Further, the artist, Vincent Namatjira, who is known for his witty and subversive portraits critiquing colonialism, and who has been a finalist in previous years, is the great-grandson of well-known and recently revalued artist Albert Namatjira. His reputation undermined by the perception that his style endorsed European proprietorship, Albert Namatjira’s landscapes have come to be understood as coded expressions of traditional sites and sacred knowledge. It is never too late to attempt to make amends to everyone.
In addition to getting the Prize right, the list of finalists included several Indigenous artists – Charlene Carrington’s portrait of her father, Blak Douglas’s “Writing in the Sand” (a portrait of Dujuan Hoosan), Tiger Yaltangki’s joyous reflection on himself, Kaylene Whiskey’s whimsical “Dolly Parton visits Indulkana”, Thea Anamara Perkins’s respectful and loving “Poppy Chicka” and Meyne Wyatt’s catchy self-portrait which won the packing-room prize – showcasing the vibrancy of Indigenous art and its diversity. It is an important selection, acting as a corrective to the public’s perception of Indigenous art as necessarily dots and emu tracks.
The justice of the award and selection aside, there is much to enjoy, reflect on and wonder at in the 55 portraits on display. There are sensitive reminders of the importance of mental health – Karen Black’s “Madonna”, Melanie Gray’s “Disquietude” – and, as expected, a proliferation of artists’ self-portraits or portraits of artists by artists. Many are lovely in the traditional sense, for instance Tsering Hannaford’s classical self-portrait, and many, like Neil Tomkins and Digby Webster’s conjoined portraits of each other, are endearing and quirky. Some like Yuri Shimmyo’s small self-portrait are quietly interrogative and others, like Dee Smart’s “I’m here”, are confronting.
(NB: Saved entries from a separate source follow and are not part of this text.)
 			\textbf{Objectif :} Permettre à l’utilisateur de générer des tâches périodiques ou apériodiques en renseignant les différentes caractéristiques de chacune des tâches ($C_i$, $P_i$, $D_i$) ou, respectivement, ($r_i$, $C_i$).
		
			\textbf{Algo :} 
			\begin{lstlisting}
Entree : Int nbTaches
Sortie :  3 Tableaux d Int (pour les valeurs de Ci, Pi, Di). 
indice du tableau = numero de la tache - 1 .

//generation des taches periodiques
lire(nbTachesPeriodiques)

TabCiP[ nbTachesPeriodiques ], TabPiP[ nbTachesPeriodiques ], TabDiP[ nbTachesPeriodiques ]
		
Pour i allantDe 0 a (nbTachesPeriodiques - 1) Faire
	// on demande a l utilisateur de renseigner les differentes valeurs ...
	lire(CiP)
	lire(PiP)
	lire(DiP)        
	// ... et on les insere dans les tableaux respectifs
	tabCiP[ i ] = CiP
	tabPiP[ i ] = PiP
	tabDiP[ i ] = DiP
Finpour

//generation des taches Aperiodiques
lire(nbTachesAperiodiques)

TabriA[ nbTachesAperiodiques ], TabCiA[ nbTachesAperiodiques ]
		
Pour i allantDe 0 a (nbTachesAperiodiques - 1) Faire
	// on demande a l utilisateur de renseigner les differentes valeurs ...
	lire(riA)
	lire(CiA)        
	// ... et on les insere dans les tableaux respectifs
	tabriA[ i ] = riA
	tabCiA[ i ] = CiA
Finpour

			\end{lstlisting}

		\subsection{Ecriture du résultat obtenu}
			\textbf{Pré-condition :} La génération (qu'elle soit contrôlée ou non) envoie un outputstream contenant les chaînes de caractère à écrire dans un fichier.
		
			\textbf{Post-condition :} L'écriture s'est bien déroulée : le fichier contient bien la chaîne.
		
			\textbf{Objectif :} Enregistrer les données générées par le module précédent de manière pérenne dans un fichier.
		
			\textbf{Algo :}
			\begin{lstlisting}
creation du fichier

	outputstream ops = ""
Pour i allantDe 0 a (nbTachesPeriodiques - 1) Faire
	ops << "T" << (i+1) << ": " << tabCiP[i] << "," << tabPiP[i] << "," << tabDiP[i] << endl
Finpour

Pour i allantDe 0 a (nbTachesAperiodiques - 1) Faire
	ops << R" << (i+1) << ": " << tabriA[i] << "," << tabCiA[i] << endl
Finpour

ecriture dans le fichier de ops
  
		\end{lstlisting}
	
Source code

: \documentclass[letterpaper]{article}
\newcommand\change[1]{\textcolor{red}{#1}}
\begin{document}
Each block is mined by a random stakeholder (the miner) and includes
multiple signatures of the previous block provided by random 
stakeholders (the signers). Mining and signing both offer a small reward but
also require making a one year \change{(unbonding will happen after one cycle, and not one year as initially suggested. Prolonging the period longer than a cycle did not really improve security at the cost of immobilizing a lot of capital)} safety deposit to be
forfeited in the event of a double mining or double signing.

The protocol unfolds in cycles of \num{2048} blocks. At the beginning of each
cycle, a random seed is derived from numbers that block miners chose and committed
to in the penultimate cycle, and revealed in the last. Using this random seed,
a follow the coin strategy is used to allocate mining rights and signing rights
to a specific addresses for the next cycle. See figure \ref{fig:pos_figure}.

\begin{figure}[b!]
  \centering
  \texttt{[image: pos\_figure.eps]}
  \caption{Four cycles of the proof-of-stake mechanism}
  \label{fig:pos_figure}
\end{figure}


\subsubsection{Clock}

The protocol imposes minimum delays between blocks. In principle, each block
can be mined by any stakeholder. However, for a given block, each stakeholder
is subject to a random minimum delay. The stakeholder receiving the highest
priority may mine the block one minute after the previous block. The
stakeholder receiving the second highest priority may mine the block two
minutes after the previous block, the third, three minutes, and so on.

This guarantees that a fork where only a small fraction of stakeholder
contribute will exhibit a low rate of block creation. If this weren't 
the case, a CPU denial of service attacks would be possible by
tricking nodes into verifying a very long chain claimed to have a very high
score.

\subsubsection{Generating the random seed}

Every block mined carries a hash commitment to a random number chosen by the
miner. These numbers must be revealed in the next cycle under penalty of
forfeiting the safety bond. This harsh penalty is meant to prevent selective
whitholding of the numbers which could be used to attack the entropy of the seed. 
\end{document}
In contrast there is the BIG portrait, intimidating and overpowering, of figures of relative fame and power: Paul Newton’s imposing white-clad Maggie Tabberer and Jun Chen’s portrait of art dealer Phillip Bacon descending, god-like, to make or break the unseen suppliant. More likely to be recognised by judges as significant figures of our time are the large half-body portraits: Angus MacDonald’s intense Behrouz Boochani (a likely front runner), Justine Muller’s reflective Jack Mundey, Charles Mouyat’s almost saintly Matt Kean (NSW Minister for Environment and Energy) and Craig Ruddy’s seer-like Bruce Pascoe, all of whom are “distinguished” by a passion for larger social issues.
However, prizes and issues aside, one portrait may just appeal as a painting and, in my case, it was Richard Lewer’s portrait of Liz Laverty described by the artist “as a warm, passionate, humble woman”. He gets it across.
The finalists for the Archibald, Wynne and Sulman Prizes, and for Young Archie, a competition for 5- to 18-year-olds are on display at the NSW Art Gallery until January 10, 2021.